**Exercise aim:** Exact copies of all the lines below are required, with the pictures omitted.

________________

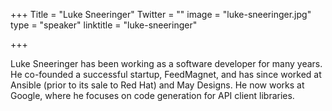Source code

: +++
Title = "Luke Sneeringer"
Twitter = ""
image = "luke-sneeringer.jpg"
type = "speaker"
linktitle = "luke-sneeringer"


+++

Luke Sneeringer has been working as a software developer for many years. He co-founded a successful startup, FeedMagnet, and has since worked at Ansible (prior to its sale to Red Hat) and May Designs. He now works at Google, where he focuses on code generation for API client libraries.
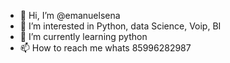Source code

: - 👋 Hi, I’m @emanuelsena
- 👀 I’m interested in Python, data Science, Voip, BI
- 🌱 I’m currently learning python
- 📫 How to reach me whats 85996282987

<!---
emanuelsena/emanuelsena is a ✨ special ✨ repository because its `README.md` (this file) appears on your GitHub profile.
You can click the Preview link to take a look at your changes.
--->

________________

**Result:**
Source code

: +++
Title = "Luke Sneeringer"
Twitter = ""
image = "luke-sneeringer.jpg"
type = "speaker"
linktitle = "luke-sneeringer"


+++

Luke Sneeringer has been working as a software developer for many years. He co-founded a successful startup, FeedMagnet, and has since worked at Ansible (prior to its sale to Red Hat) and May Designs. He now works at Google, where he focuses on code generation for API client libraries.
Source code

: - 👋 Hi, I’m @emanuelsena
- 👀 I’m interested in Python, data Science, Voip, BI
- 🌱 I’m currently learning python
- 📫 How to reach me whats 85996282987

<!---
emanuelsena/emanuelsena is a ✨ special ✨ repository because its `README.md` (this file) appears on your GitHub profile.
You can click the Preview link to take a look at your changes.
--->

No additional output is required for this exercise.